Eppure, oltre alla carenza del personale, alle lunghe liste di attesa e alla emigrazione sanitaria, i cittadini sono sfiduciati e lo rileva anche l’undicesima edizione del Rapporto sul Benessere equo e sostenibile di ISTAT. Il numero dei posti letto è diminuito e si stima che negli ospedali italiani ne manchino almeno 100 mila di degenza ordinaria e 12 mila di terapia intensiva e diminuisce anche il numero dei nosocomi, in particolare quelli pubblici.
Una situazione che rischia di pesare maggiormente in alcune fasce dalla popolazione. In Umbria, oltre il 72% dei pensionati ha una pensione che non raggiunge i mille euro e di questi più del 64 per cento è a rischio povertà. Aumentano quindi i casi di anziani in difficoltà che lamentano condizioni di indigenza ed i dati della ricerca sull’invecchiamento Age-it dell’Università di Firenze, ci dicono che la regione, con i suoi 92 Comuni piccoli e medi, ne conta un quarto con rischio per gli anziani come Todi, Gubbio, Città di Castello, ma anche gran parte della Valnerina e quelli del Trasimeno per un totale di 18 Comuni. Le maggiori difficoltà riguardano realtà come Poggiodomo, Costacciaro, Pietralunga Scheggia e Pascelupo.
“Nel frattempo – aggiunge Giardinieri – ci viene ricordato dalla Fondazione Gimbe che l’Umbria risulta la penultima regione per medici specialisti delle aziende sanitarie abilitati alla consultazione dell’Fse (fascicolo sanitario elettronico) alla data del 31 agosto scorso, con una media dell’1% rispetto alla media nazionale del 76%. Viene superata solo dalla Liguria con la totale assenza di medici specialisti abilitati”.
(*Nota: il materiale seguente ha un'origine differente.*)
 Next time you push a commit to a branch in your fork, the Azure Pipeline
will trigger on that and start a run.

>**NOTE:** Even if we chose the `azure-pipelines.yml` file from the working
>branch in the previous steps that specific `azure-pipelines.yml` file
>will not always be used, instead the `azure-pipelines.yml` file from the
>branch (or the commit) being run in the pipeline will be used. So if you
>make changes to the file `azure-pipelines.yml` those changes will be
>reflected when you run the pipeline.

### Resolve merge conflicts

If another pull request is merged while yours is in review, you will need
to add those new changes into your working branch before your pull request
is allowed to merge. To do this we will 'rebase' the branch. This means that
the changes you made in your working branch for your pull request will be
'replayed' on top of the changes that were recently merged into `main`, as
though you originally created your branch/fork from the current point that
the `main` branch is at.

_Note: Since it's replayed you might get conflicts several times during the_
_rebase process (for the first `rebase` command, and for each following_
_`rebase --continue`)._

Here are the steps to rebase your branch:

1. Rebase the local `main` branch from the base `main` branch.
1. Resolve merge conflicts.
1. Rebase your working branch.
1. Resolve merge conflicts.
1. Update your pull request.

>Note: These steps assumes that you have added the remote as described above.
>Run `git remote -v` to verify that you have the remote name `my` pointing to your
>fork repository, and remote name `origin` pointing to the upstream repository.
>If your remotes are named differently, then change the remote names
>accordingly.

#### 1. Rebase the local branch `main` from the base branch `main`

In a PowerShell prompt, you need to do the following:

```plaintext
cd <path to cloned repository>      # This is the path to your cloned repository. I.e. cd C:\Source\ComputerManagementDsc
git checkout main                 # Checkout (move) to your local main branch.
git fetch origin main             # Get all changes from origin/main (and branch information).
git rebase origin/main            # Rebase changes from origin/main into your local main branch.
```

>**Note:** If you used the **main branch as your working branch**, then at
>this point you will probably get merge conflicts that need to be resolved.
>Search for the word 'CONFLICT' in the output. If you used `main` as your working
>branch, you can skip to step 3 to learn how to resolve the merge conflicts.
Giardinieri chiude la sua riflessione sulla situazione della sanità umbra ricordando l’istituzione della Commissione speciale sull’attuazione del PNNR missione 6, salute, da parte della Prima Commissione consiliare dell’Umbria con il compito di svolgere audizioni e indagini conoscitive per esaminare l’efficacia degli interventi sanitari già realizzati o in corso.
“Come Fipac Confesercenti – termina Giardinieri – auspichiamo che dalle parole si passi ai fatti e non sia l’ennesimo tentativo di diluire i problemi che, come visto non mancano e sono urgenti”.